Output parameters are a useful way to capture pertinent information that you will want to know upon stack creation . Common examples include EIP addresses created and assigned to hosts during the creation process; other examples include subnet ids and host Fully Qualified Domain names (FQDNs). As described below, I am interested in obtaining subnet ids and EIP address assigned to the cluster manager instance.

"Outputs": {
  "HadoopClusterSubnetAz1": {
    "Description": "Subnet ids for hadoop cluster subnets",
    "Value": {
      "Fn::Join": [ ",", [ {
      "Ref": "HadoopClusterSubnetAz1"
      },
      {
      "Ref": "HadoopClusterSubnetAz2"
      } ] ]
      }
    },
    "HadoopClusterManagerSubnetAz2": {
      "Description": "Subnet ids for hadoop manager subnet",
      "Value": {
        "Ref": "HadoopClusterManagerSubnetAz2"
      }
    },
    "HadoopClusterManagerEIP": {
      "Value": {
        "Ref": "HadoopClusterManagerEIP"
      },
      "Description": "Public IP address of hadoop cluster manager"
    }
}

Hortonworks Environmental Prerequisites

If you create a CloudFormation stack using the template located at hortonworksDemo.template, you are almost ready to start the installation of Hortonworks Data Platform. All the remains is to perform the necessary host OS prerequisite steps. Conveniently, the steps can be automated with a series of shell script commands. I have created an accompanying shell script post installation script with commands to be executed on each of the three EC2 instances {cluster manager, master, slave}.

I have purposely omitted using cloud-init as part of the CloudFormation template and left that as an exercise for the reader. For those wishing to automate the entire installation, you can either look to break down the accompanying post installation script resources into their constituent parts such as installation and configuration of Services, files and execution of shell commands and use cloud-init or simply pass in the entire shell script as user-data. What is more likely however, is for you to move the post installation configuration into your lifecycle management tool of choice, e.g. Puppet or Chef.
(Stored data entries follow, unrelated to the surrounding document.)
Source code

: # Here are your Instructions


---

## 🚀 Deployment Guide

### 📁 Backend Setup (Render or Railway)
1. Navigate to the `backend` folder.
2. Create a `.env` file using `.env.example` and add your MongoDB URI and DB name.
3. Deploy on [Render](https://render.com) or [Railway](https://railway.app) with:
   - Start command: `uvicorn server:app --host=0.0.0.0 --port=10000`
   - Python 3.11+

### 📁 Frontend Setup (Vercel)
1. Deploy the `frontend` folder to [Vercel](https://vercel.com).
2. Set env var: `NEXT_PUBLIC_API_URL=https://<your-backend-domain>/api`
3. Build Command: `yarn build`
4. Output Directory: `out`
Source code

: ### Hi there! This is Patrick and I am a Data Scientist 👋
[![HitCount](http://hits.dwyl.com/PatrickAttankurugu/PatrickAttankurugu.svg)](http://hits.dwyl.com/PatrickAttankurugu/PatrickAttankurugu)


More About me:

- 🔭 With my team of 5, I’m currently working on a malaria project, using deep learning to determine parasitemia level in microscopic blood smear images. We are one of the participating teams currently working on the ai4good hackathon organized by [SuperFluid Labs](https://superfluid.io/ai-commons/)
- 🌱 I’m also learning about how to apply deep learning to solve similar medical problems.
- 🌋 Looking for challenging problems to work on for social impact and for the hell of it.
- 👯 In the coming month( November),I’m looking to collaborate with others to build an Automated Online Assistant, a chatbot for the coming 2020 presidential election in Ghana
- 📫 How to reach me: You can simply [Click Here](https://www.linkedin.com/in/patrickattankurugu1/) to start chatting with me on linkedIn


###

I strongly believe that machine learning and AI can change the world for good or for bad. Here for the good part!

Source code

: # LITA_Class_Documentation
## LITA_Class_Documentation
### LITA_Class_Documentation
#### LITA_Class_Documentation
As CloudFormation templates are nothing more than JSON, you can use your favourite text editor to develop them. I typically use the Cloudformation plugin for Eclipse. It provides syntax highlighting, built-in IDE autocompletion and the ability to launch and update a CloudFormation stack from within the development environment.

Whether you choose to create your CloudFormation stack directly from Eclipse, from the AWS Management Console, using the AWS CLI tools or via an API call using your language of choice, after applying the respective post installation script commands to each host, you are now ready to open a web browser at http://HadoopClusterManagerEIP:8080, where HadoopClusterManagerEIP is the IP address returned as an Output of running the CloudFormation template. You can then follow the installation instructions for Hortonworks as described in article and blog post.